Copy the data verbatim and leave out every picture.

Stored data START

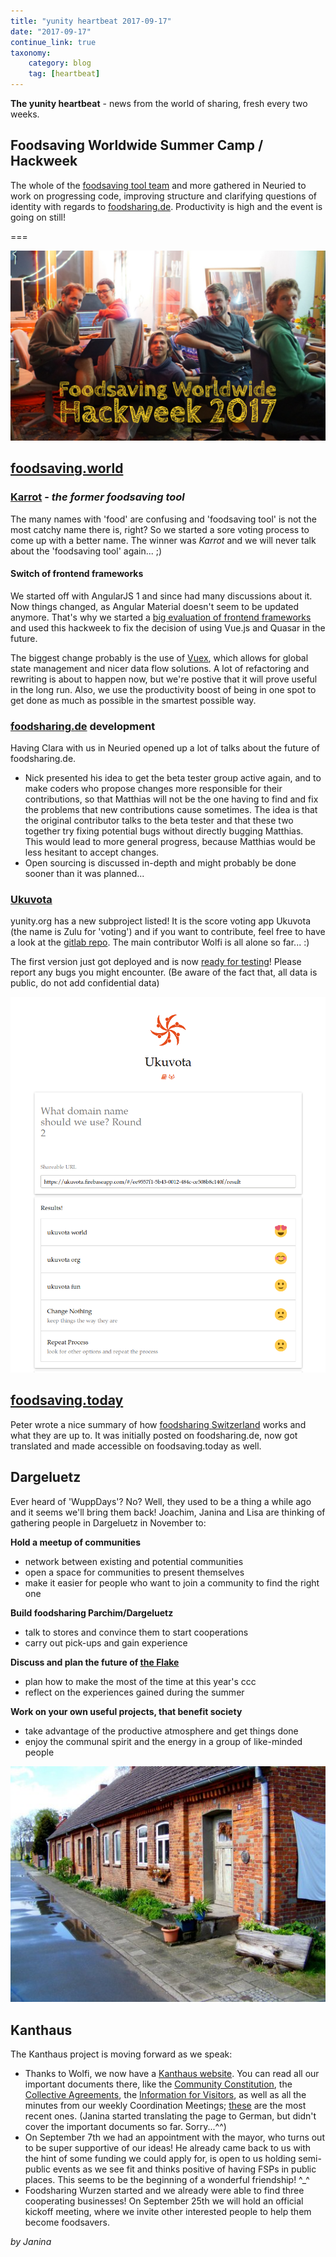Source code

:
```yaml
---
title: "yunity heartbeat 2017-09-17"
date: "2017-09-17"
continue_link: true
taxonomy:
    category: blog
    tag: [heartbeat]
---
```


**The yunity heartbeat** - news from the world of sharing, fresh every two weeks.

## Foodsaving Worldwide Summer Camp / Hackweek
The whole of the [foodsaving tool team](https://blog.foodsaving.world/team.en.html) and more gathered in Neuried to work on progressing code, improving structure and clarifying questions of identity with regards to [foodsharing.de](https://foodsharing.de). Productivity is high and the event is going on still!

===

![Group picture](groupPic.jpg)

## [foodsaving.world](https://foodsaving.world)

### [Karrot](https://github.com/yunity/karrot-frontend/) - _the former foodsaving tool_
The many names with 'food' are confusing and 'foodsaving tool' is not the most catchy name there is, right? So we started a sore voting process to come up with a better name. The winner was *Karrot* and we will never talk about the 'foodsaving tool' again... ;)

#### Switch of frontend frameworks
We started off with AngularJS 1 and since had many discussions about it. Now things changed, as Angular Material doesn't seem to be updated anymore. That's why we started a [big evaluation of frontend frameworks](https://github.com/yunity/karrot-frontend/issues/593) and used this hackweek to fix the decision of using Vue.js and Quasar in the future.

The biggest change probably is the use of [Vuex](https://vuex.vuejs.org/en/intro.html), which allows for global state management and nicer data flow solutions. A lot of refactoring and rewriting is about to happen now, but we're postive that it will prove useful in the long run. Also, we use the productivity boost of being in one spot to get done as much as possible in the smartest possible way.

### [foodsharing.de](https:foodsharing.de) development
Having Clara with us in Neuried opened up a lot of talks about the future of foodsharing.de.
* Nick presented his idea to get the beta tester group active again, and to make coders who propose changes more responsible for their contributions, so that Matthias will not be the one having to find and fix the problems that new contributions cause sometimes. The idea is that the original contributor talks to the beta tester and that these two together try fixing potential bugs without directly bugging Matthias. <br> This would lead to more general progress, because Matthias would be less hesitant to accept changes.
* Open sourcing is discussed in-depth and might probably be done sooner than it was planned...

### [Ukuvota](https://ukuvota.world/)
yunity.org has a new subproject listed! It is the score voting app  Ukuvota (the name is Zulu for 'voting') and if you want to contribute, feel free to have a look at the [gitlab repo](https://gitlab.com/ukuvota). The main contributor Wolfi is all alone so far... :)

The first version just got deployed and is now [ready for testing](https://ukuvota.world/)! Please report any bugs you might encounter. (Be aware of the fact that, all data is public, do not add confidential data)

![](ukuvota.png)

## [foodsaving.today](https://foodsaving.today)
Peter wrote a nice summary of how [foodsharing Switzerland](https://foodsaving.today/en/blog/2017/09/15/foodsharing-switzerland-status-quo) works and what they are up to. It was initially posted on foodsharing.de, now got translated and made accessible on foodsaving.today as well.

## Dargeluetz
Ever heard of 'WuppDays'? No? Well, they used to be a thing a while ago and it seems we'll bring them back!
Joachim, Janina and Lisa are thinking of gathering people in Dargeluetz in November to:

**Hold a meetup of communities**
* network between existing and potential communities
* open a space for communities to present themselves
* make it easier for people who want to join a community to find the right one

**Build foodsharing Parchim/Dargeluetz**
* talk to stores and convince them to start cooperations
* carry out pick-ups and gain experience

**Discuss and plan the future of [the Flake](http://flake.world/)**
* plan how to make the most of the time at this year's ccc
* reflect on the experiences gained during the summer

**Work on your own useful projects, that benefit society**
* take advantage of the productive atmosphere and get things done
* enjoy the communal spirit and the energy in a group of like-minded people

![](zdargelutzFront.jpg)

## Kanthaus
The Kanthaus project is moving forward as we speak:
* Thanks to Wolfi, we now have a [Kanthaus website](https://kanthaus.online/en/). You can read all our important documents there, like the [Community Constitution](https://kanthaus.online/en/docs/constitution/), the [Collective Agreements](https://kanthaus.online/en/docs/collectiveagreements/), the [Information for Visitors](https://kanthaus.online/en/docs/visiting/), as well as all the minutes from our weekly Coordination Meetings; [these](https://kanthaus.online/en/meetings/2017-09-18_come/) are the most recent ones. (Janina started translating the page to German, but didn't cover the important documents so far. Sorry...^^)
* On September 7th we had an appointment with the mayor, who turns out to be super supportive of our ideas! He already came back to us with the hint of some funding we could apply for, is open to us holding semi-public events as we see fit and thinks positive of having FSPs in public places. This seems to be the beginning of a wonderful friendship! ^_^
* Foodsharing Wurzen started and we already were able to find three cooperating businesses! On September 25th we will hold an official kickoff meeting, where we invite other interested people to help them become foodsavers.

_by Janina_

Stored data END

■ Your response
Source code

:
```yaml
---
title: "yunity heartbeat 2017-09-17"
date: "2017-09-17"
continue_link: true
taxonomy:
    category: blog
    tag: [heartbeat]
---
```


**The yunity heartbeat** - news from the world of sharing, fresh every two weeks.

## Foodsaving Worldwide Summer Camp / Hackweek
The whole of the [foodsaving tool team](https://blog.foodsaving.world/team.en.html) and more gathered in Neuried to work on progressing code, improving structure and clarifying questions of identity with regards to [foodsharing.de](https://foodsharing.de). Productivity is high and the event is going on still!

===

![Group picture](groupPic.jpg)

## [foodsaving.world](https://foodsaving.world)

### [Karrot](https://github.com/yunity/karrot-frontend/) - _the former foodsaving tool_
The many names with 'food' are confusing and 'foodsaving tool' is not the most catchy name there is, right? So we started a sore voting process to come up with a better name. The winner was *Karrot* and we will never talk about the 'foodsaving tool' again... ;)

#### Switch of frontend frameworks
We started off with AngularJS 1 and since had many discussions about it. Now things changed, as Angular Material doesn't seem to be updated anymore. That's why we started a [big evaluation of frontend frameworks](https://github.com/yunity/karrot-frontend/issues/593) and used this hackweek to fix the decision of using Vue.js and Quasar in the future.

The biggest change probably is the use of [Vuex](https://vuex.vuejs.org/en/intro.html), which allows for global state management and nicer data flow solutions. A lot of refactoring and rewriting is about to happen now, but we're postive that it will prove useful in the long run. Also, we use the productivity boost of being in one spot to get done as much as possible in the smartest possible way.

### [foodsharing.de](https:foodsharing.de) development
Having Clara with us in Neuried opened up a lot of talks about the future of foodsharing.de.
* Nick presented his idea to get the beta tester group active again, and to make coders who propose changes more responsible for their contributions, so that Matthias will not be the one having to find and fix the problems that new contributions cause sometimes. The idea is that the original contributor talks to the beta tester and that these two together try fixing potential bugs without directly bugging Matthias. <br> This would lead to more general progress, because Matthias would be less hesitant to accept changes.
* Open sourcing is discussed in-depth and might probably be done sooner than it was planned...

### [Ukuvota](https://ukuvota.world/)
yunity.org has a new subproject listed! It is the score voting app  Ukuvota (the name is Zulu for 'voting') and if you want to contribute, feel free to have a look at the [gitlab repo](https://gitlab.com/ukuvota). The main contributor Wolfi is all alone so far... :)

The first version just got deployed and is now [ready for testing](https://ukuvota.world/)! Please report any bugs you might encounter. (Be aware of the fact that, all data is public, do not add confidential data)

![](ukuvota.png)

## [foodsaving.today](https://foodsaving.today)
Peter wrote a nice summary of how [foodsharing Switzerland](https://foodsaving.today/en/blog/2017/09/15/foodsharing-switzerland-status-quo) works and what they are up to. It was initially posted on foodsharing.de, now got translated and made accessible on foodsaving.today as well.

## Dargeluetz
Ever heard of 'WuppDays'? No? Well, they used to be a thing a while ago and it seems we'll bring them back!
Joachim, Janina and Lisa are thinking of gathering people in Dargeluetz in November to:

**Hold a meetup of communities**
* network between existing and potential communities
* open a space for communities to present themselves
* make it easier for people who want to join a community to find the right one

**Build foodsharing Parchim/Dargeluetz**
* talk to stores and convince them to start cooperations
* carry out pick-ups and gain experience

**Discuss and plan the future of [the Flake](http://flake.world/)**
* plan how to make the most of the time at this year's ccc
* reflect on the experiences gained during the summer

**Work on your own useful projects, that benefit society**
* take advantage of the productive atmosphere and get things done
* enjoy the communal spirit and the energy in a group of like-minded people

![](zdargelutzFront.jpg)

## Kanthaus
The Kanthaus project is moving forward as we speak:
* Thanks to Wolfi, we now have a [Kanthaus website](https://kanthaus.online/en/). You can read all our important documents there, like the [Community Constitution](https://kanthaus.online/en/docs/constitution/), the [Collective Agreements](https://kanthaus.online/en/docs/collectiveagreements/), the [Information for Visitors](https://kanthaus.online/en/docs/visiting/), as well as all the minutes from our weekly Coordination Meetings; [these](https://kanthaus.online/en/meetings/2017-09-18_come/) are the most recent ones. (Janina started translating the page to German, but didn't cover the important documents so far. Sorry...^^)
* On September 7th we had an appointment with the mayor, who turns out to be super supportive of our ideas! He already came back to us with the hint of some funding we could apply for, is open to us holding semi-public events as we see fit and thinks positive of having FSPs in public places. This seems to be the beginning of a wonderful friendship! ^_^
* Foodsharing Wurzen started and we already were able to find three cooperating businesses! On September 25th we will hold an official kickoff meeting, where we invite other interested people to help them become foodsavers.

_by Janina_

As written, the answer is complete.